Dans le dernier état de leurs écritures notifiées le 02 octobre 2024, le syndicat et Mesdames [C] sollicitent qu’il plaise :
Vu la loi du 10 juillet 1965
Vu la jurisprudence citée aux débats
Vu l’état descriptif de division instaurant un règlement de copropriété établi par Maître [X], Notaire le 14 septembre 1994
DESIGNER tel expert géomètre qu’il plaira au tribunal de nommer avec pour mission de:
Etablir un plan de division en volumes des différentes propriétés sises [Adresse 11] sur la commune de [Localité 14] sur la parcelle cadastrée section AE296 pour une contenance de 29 a 39ca,
Déterminer et établir les servitudes perpétuelles nécessaires à l’usage de leurs droits de propriété privatifs par chacun des propriétaires respectifs des différents volumes,
Réaliser un plan coté en trois dimensions,
DESIGNER le Président de la Chambre des Notaires du Rhône ou tel notaire qu’il lui plaira de nommer pour établir ultérieurement l’état de division en volumes aux fins de publication, ce à moins que le tribunal se réserve le droit de le faire,
CONDAMNER in solidum les époux [D] à payer à chacune des Dames [E] et [T] la somme de 10 000 € à titre de dommages et intérêts,
CONDAMNER solidairement les époux [D] à payer au Syndicat des Copropriétaires du [Adresse 11] à [Localité 14], la somme de 1 304.82 € en principal outre intérêts de droit à compter du 15 juillet 2024 au titre des charges de copropriété,
CONDAMNER in solidum les époux [D] à payer à Mesdames [E] et [T] la somme de 4000 € chacune en application de l’article 700 du Code de Procédure Civile,
CONDAMNER les époux [D] aux entiers dépens de l’instance en application de l’article 699 du Code de Procédure Civile.
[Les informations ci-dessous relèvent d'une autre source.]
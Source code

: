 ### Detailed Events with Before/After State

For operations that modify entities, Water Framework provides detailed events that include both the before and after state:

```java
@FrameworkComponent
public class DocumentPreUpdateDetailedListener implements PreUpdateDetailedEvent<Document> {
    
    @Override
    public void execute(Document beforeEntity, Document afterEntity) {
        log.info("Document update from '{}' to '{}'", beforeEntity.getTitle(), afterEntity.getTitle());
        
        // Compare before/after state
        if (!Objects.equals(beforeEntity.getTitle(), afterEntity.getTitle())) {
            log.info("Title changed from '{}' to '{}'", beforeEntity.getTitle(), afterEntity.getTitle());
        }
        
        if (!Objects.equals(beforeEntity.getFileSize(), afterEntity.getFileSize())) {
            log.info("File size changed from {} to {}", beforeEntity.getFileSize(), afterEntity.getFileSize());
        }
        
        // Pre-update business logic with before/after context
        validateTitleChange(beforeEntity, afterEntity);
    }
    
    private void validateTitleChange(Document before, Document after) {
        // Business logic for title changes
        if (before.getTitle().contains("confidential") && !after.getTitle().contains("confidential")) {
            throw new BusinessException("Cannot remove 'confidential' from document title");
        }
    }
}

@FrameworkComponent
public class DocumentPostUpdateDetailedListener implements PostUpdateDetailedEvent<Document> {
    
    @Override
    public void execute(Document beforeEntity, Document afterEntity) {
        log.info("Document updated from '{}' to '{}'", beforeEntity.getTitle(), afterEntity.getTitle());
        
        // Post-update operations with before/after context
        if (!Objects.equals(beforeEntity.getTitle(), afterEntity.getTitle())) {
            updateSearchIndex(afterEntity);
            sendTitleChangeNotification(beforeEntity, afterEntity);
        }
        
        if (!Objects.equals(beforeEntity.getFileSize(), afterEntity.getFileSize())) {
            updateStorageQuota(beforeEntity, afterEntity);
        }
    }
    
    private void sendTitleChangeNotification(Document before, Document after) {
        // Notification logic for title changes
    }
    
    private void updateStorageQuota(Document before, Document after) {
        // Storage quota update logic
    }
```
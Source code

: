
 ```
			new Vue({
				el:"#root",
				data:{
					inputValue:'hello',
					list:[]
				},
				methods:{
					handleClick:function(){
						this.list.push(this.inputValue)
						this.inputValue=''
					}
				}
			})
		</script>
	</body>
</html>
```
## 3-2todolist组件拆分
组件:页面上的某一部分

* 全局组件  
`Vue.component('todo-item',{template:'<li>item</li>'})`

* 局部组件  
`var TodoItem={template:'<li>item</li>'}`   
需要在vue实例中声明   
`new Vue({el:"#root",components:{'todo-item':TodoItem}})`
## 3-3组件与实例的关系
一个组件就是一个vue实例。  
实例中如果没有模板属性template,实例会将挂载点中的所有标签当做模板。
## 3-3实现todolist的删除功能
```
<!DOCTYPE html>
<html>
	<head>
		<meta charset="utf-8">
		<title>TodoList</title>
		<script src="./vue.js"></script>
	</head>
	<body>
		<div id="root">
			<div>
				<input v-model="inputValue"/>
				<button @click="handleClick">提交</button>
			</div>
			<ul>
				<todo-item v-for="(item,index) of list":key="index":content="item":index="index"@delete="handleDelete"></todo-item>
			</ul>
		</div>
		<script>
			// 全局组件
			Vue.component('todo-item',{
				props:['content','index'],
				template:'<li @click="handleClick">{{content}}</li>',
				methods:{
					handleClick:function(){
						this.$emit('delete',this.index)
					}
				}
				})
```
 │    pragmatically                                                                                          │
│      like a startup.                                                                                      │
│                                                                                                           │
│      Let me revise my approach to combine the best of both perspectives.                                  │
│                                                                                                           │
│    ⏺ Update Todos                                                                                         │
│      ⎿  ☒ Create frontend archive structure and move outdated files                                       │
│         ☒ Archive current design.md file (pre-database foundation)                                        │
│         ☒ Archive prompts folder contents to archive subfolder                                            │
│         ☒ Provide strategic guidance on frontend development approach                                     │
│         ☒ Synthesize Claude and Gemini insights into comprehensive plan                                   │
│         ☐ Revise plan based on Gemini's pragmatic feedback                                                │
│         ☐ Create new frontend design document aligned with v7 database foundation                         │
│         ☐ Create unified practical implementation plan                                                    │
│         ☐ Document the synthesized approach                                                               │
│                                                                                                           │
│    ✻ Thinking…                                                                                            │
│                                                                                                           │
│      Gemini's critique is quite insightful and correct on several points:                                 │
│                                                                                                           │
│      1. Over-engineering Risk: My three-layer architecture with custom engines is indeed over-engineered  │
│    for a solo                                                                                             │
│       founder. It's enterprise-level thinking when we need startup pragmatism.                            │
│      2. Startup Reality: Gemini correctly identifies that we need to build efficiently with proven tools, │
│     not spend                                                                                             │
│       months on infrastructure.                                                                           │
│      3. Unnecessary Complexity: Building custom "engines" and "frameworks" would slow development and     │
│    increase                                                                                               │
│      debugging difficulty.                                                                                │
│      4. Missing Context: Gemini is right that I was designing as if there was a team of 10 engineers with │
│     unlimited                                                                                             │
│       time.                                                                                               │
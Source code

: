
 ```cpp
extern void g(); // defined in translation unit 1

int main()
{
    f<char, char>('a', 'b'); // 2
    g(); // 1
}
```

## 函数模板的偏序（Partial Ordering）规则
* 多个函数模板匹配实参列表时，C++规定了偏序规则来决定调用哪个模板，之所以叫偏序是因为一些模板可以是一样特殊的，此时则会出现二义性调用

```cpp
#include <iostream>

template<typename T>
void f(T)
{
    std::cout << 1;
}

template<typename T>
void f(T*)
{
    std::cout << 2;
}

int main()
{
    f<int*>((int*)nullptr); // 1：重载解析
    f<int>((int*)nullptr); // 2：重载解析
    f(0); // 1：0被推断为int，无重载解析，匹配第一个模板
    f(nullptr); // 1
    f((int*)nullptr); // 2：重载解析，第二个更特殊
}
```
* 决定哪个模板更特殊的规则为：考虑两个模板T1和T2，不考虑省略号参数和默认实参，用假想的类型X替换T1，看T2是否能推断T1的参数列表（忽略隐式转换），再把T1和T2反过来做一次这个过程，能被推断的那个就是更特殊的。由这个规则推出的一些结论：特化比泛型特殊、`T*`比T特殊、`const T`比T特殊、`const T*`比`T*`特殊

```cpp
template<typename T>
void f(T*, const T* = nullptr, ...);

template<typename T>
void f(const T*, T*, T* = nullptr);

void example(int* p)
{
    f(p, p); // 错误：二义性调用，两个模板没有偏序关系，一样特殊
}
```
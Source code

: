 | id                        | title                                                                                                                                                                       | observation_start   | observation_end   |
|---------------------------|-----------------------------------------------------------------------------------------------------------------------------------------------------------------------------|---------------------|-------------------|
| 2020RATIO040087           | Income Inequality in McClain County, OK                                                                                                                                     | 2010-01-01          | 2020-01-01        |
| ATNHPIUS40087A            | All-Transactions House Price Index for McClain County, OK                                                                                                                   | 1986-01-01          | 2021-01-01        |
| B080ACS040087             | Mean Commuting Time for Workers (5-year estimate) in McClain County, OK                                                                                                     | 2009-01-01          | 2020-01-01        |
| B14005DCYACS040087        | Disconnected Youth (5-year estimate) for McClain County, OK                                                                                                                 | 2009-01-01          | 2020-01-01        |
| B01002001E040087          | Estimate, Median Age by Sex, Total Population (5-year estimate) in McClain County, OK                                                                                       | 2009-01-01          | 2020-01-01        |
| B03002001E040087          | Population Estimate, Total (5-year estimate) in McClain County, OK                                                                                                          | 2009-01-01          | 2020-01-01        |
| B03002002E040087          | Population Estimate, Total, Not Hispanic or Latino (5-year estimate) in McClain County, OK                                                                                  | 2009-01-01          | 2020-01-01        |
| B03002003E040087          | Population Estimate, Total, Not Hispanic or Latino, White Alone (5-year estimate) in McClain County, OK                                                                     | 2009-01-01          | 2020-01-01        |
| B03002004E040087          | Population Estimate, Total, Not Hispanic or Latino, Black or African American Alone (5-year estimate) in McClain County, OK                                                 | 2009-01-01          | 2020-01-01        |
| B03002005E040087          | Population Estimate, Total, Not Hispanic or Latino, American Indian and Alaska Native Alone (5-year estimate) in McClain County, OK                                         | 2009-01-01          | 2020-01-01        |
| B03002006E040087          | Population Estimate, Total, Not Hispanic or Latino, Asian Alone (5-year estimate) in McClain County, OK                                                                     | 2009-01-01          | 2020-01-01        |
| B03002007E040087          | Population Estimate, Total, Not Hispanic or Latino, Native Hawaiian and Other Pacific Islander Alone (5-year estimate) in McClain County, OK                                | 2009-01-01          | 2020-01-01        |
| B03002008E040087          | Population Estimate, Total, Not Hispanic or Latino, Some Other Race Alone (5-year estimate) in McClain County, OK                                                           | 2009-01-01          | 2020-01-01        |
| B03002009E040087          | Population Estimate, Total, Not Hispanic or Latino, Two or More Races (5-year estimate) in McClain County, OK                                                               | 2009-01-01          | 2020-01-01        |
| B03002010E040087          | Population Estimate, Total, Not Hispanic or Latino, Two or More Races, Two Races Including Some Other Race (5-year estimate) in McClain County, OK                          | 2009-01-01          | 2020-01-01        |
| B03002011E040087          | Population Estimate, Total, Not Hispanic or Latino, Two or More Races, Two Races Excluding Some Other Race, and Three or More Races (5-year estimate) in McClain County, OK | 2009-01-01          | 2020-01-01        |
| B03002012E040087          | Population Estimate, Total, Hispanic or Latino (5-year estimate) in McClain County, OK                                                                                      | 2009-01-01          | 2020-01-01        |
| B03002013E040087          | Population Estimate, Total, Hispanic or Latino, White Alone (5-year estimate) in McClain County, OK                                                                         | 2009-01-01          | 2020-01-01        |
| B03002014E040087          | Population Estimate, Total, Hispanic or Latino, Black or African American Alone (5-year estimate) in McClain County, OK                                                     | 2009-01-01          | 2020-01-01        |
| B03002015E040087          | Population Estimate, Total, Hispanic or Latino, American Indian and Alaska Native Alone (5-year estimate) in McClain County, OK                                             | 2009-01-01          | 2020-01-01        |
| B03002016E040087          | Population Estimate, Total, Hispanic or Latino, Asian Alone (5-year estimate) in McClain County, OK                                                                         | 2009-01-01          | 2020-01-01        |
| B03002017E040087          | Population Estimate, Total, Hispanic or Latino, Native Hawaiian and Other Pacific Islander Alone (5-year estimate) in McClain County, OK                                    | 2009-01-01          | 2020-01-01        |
En application de l’article 455 du code de procédure civile, il sera renvoyé aux écritures des parties pour un plus ample exposé de leurs prétentions et moyens.
La clôture de la procédure a été prononcée le 18 novembre 2024.
MOTIFS DE LA DECISION
Sur la demande d’annulation de l’assemblée générale du 21 mars 2022
Il y a lieu de préciser, à titre liminaire, que les demandeurs sollicitent dans le corps de leurs écritures l’annulation des assemblées générales du 12 mars 2019 et du 21 mars 2022, mais que cette demande n’est pas reprise au dispositif de leurs écritures qui tend à entendre : « prononcer la nullité de l’assemblée générale du 21 mars 2022 » et non celle du 12 mars 2019.
Dès lors que cette demande n’a pas été reprise dans le dispositif de leurs conclusions, le tribunal ne peut statuer sur ses mérites, compte tenu des règles posées à l’article 768 du code de procédure civile.
Vu l’article 28 du décret n°67-223 du 17 mars 1967 ;
Vu l’article 17 de la loi 65-557 du 10 juillet 1965 fixant le statut de la copropriété des immeubles bâtis ;
Vu l’article 42 de cette même loi ;
Il se déduit des écritures des défendeurs qu’ils entendent opposer aux demandeurs la prescription de leur action au visa de l’article 42, même s’ils n’en tirent aucune conséquence au dispositif de leurs écritures. En tout cas, il est établi que les époux [D] ont réceptionné la notification du procès-verbal de l’assemblée générale querellée le 12 avril 2022 et qu’ils ont fait citer le syndicat par assignation du 10 juin 2022. Ils ont donc agi dans le délai de deux mois prescrit à l’article 42.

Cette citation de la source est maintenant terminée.